(Source texts of formatted documents)
-=-=-=-=-

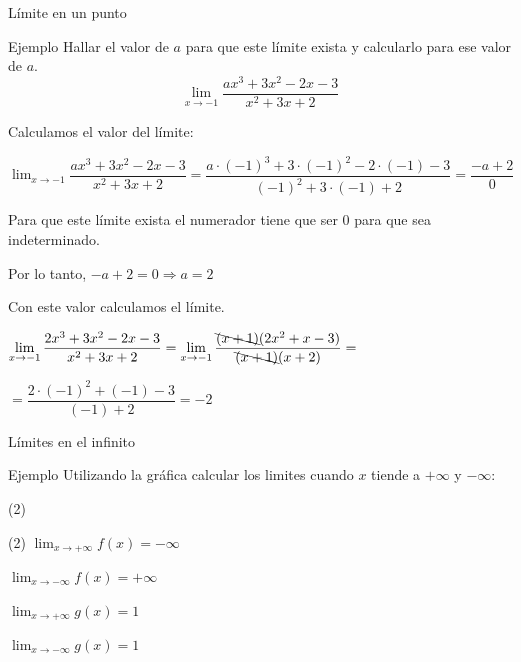 \documentclass[8pt,handout]{beamer}
\newcommand{\limite}[2]{\displaystyle \lim_{x \rightarrow #1}{#2}}
\begin{document}
\begin{frame}{Límite en un punto}
\begin{exampleblock}{Ejemplo}
Hallar el valor de $a$ para que este límite exista y calcularlo para ese valor de $a$.
\[ \limite{-1}{\dfrac{ax^3+3x^2-2x-3}{x^2+3x+2}} \]
\end{exampleblock}

Calculamos el valor del límite:

$\limite{-1}{\dfrac{ax^3+3x^2-2x-3}{x^2+3x+2}}= \dfrac{a\cdot (-1)^3+3\cdot (-1)^2-2\cdot (-1)-3}{(-1)^2+3\cdot (-1)+2}=\dfrac{-a+2}{0} $

Para que este límite exista el numerador tiene que ser $0$ para que sea indeterminado.

Por lo tanto, $-a+2=0 \Rightarrow a= 2$

Con este valor calculamos el límite.

$\limite{-1}{\dfrac{2x^3+3x^2-2x-3}{x^2+3x+2}}= \limite{-1}{\dfrac{\bcancel{(x+1)}(2x^2+x-3)}{\bcancel{(x+1)}(x+2)}}=$

\vspace{10pt}
$=\dfrac{2\cdot(-1)^2+(-1)-3}{(-1)+2}= -2$


\end{frame}

\begin{frame}{Límites en el infinito}
\begin{exampleblock}{Ejemplo}
Utilizando la gráfica calcular los limites cuando $x$ tiende a $+\infty$ y $-\infty$:
 \begin{tasks}[label=\alph*)](2)
\task 

\task

\end{tasks}
\end{exampleblock}

\begin{tasks}[label=\alph*)](2)
\task $\limite{+\infty}{f(x)}=-\infty$

$\limite{-\infty}{f(x)}=+\infty$

\task $\limite{+\infty}{g(x)}=1$

$\limite{-\infty}{g(x)}=1$

\end{tasks}
\end{frame}
\end{document}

-=-=-=-=-

YOUR INSTRUCTIONS: Your answer is an exact copy of the records above, stripped of pictures.

EXERCISE ANSWER:
 \documentclass[8pt,handout]{beamer}
\newcommand{\limite}[2]{\displaystyle \lim_{x \rightarrow #1}{#2}}
\begin{document}
\begin{frame}{Límite en un punto}
\begin{exampleblock}{Ejemplo}
Hallar el valor de $a$ para que este límite exista y calcularlo para ese valor de $a$.
\[ \limite{-1}{\dfrac{ax^3+3x^2-2x-3}{x^2+3x+2}} \]
\end{exampleblock}

Calculamos el valor del límite:

$\limite{-1}{\dfrac{ax^3+3x^2-2x-3}{x^2+3x+2}}= \dfrac{a\cdot (-1)^3+3\cdot (-1)^2-2\cdot (-1)-3}{(-1)^2+3\cdot (-1)+2}=\dfrac{-a+2}{0} $

Para que este límite exista el numerador tiene que ser $0$ para que sea indeterminado.

Por lo tanto, $-a+2=0 \Rightarrow a= 2$

Con este valor calculamos el límite.

$\limite{-1}{\dfrac{2x^3+3x^2-2x-3}{x^2+3x+2}}= \limite{-1}{\dfrac{\bcancel{(x+1)}(2x^2+x-3)}{\bcancel{(x+1)}(x+2)}}=$

\vspace{10pt}
$=\dfrac{2\cdot(-1)^2+(-1)-3}{(-1)+2}= -2$


\end{frame}

\begin{frame}{Límites en el infinito}
\begin{exampleblock}{Ejemplo}
Utilizando la gráfica calcular los limites cuando $x$ tiende a $+\infty$ y $-\infty$:
 \begin{tasks}[label=\alph*)](2)
\task 

\task

\end{tasks}
\end{exampleblock}

\begin{tasks}[label=\alph*)](2)
\task $\limite{+\infty}{f(x)}=-\infty$

$\limite{-\infty}{f(x)}=+\infty$

\task $\limite{+\infty}{g(x)}=1$

$\limite{-\infty}{g(x)}=1$

\end{tasks}
\end{frame}
\end{document}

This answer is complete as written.